Bank/causal/zero hours staff are usually categorised as ‘workers’ (see our article on the key differences between workers and employees here.

Technically protection from unfair dismissal doesn’t apply to workers, so the requirement to carry out a full disciplinary procedure may not be necessary. However, there may be occasions where someone you believe to be a worker has employee status, so before terminating the contract of someone who has ‘worker’ status, you should seek our advice.

  1. What would you do if you found out someone had committed theft/fraud against the company after they had handed in their notice and left the company?

The contract of employment has ceased, so there would be no recourse under the disciplinary procedure.

However, you may wish to place the matter in the hands of the police and consider if it is appropriate to take legal action against the individual for the recovery of stolen money/items.

  1. If the employee is in their probation period of 3 months would the procedure be the same?

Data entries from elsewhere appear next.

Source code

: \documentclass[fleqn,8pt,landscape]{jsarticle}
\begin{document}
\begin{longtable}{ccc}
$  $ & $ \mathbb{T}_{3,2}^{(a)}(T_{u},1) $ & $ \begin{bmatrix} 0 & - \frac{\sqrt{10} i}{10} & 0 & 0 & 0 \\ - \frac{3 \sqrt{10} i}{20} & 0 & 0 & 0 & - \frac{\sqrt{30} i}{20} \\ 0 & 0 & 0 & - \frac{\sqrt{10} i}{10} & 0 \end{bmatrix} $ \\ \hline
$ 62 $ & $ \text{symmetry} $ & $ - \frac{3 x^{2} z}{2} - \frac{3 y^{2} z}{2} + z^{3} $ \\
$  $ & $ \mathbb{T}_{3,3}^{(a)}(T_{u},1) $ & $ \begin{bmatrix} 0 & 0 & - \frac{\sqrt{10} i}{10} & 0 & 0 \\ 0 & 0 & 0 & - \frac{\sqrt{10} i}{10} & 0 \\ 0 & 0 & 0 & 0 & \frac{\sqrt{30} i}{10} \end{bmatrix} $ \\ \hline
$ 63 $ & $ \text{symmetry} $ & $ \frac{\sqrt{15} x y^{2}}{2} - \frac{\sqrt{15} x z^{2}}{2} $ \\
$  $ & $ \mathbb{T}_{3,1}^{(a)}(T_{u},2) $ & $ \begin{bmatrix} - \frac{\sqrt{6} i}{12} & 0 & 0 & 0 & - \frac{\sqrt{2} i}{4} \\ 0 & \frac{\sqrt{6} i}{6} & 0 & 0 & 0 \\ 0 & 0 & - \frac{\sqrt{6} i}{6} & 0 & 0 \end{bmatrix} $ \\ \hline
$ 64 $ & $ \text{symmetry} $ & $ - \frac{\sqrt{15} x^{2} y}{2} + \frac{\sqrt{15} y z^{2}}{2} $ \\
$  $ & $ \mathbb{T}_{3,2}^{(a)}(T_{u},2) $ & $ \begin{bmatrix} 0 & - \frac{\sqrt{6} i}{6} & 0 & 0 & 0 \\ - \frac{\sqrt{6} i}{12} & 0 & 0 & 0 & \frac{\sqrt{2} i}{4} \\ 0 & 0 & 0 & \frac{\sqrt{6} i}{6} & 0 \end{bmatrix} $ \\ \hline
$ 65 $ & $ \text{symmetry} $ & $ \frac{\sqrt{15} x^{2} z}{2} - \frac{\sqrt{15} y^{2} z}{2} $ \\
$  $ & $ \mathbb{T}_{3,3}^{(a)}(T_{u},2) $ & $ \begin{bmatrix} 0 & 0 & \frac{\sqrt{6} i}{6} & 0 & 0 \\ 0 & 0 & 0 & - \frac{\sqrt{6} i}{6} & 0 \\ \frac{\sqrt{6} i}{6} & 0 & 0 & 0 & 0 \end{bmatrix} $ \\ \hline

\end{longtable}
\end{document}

We should still be fair to the employee but dependent upon the circumstances, the matter may be addressed by simply having a probationary review with the employee and potentially letting them go that way. If you did that though, you may still be liable for notice.

Instead, it may be better to carry out a shortened version of the disciplinary proceedings on account of the person’s short service. It will depend on the circumstances though, so advice must be taken.

  1. In terms of who carries out each stage of the disciplinary process, can a director of the company do the investigatory meeting and the appeal, and the manager do the disciplinary meeting- we are a small company?

Your disciplinary procedure should have provisions in place on handling appeals if you are a small company.

The key thing here is to ensure that the person chairing any appeal has the appropriate authority to overturn the original disciplinary decision. So in this instance, my preference would be to have the manager do the investigation and the Director carry out the disciplinary and the appeal.

  1. Do investigation meetings need to be signed and the employee given a copy?

Yes. All meeting minutes should be signed, and copy given to the employee.

  1. Can witness statements be anonymous?

They can be kept anonymous during investigation stages but prior to the disciplinary hearing the names of witnesses should be made available to the employee being disciplined.

  1. Does the investigation stage have to include the person who is being accused or can it just involve the witnesses?

They key thing to remember is that the person accused of an allegation of gross misconduct is also a witness. They must be spoken to in order to gather the facts of what has happened before the investigation stage is concluded. Otherwise, any dismissal that follows is likely to be unfair.

  1. What happens if you haven’t got suitable space/venue at the moment due to the pandemic?

Zoom (or similar conferencing app software) is an acceptable means of conducting hearings during the pandemic.

  1. If further investigation has to take place, does it go back to the original investigating officer?


  1. Can they come back to you at a later date to say they felt forced to resign, even though it was their own choice to go during the process?

There’s nothing to stop someone trying to say that. The best way of avoiding this is to ask them if they are sure they want to resign and ask them if they are resigning of their own volition. You can then make a note of their response.

If they resign during an investigation or disciplinary hearing, you could ask them if they are sure this is what they want to do and ask them if it is their decision. Their responses will then be recorded in the minutes. Still ask for the resignation in writing as well though.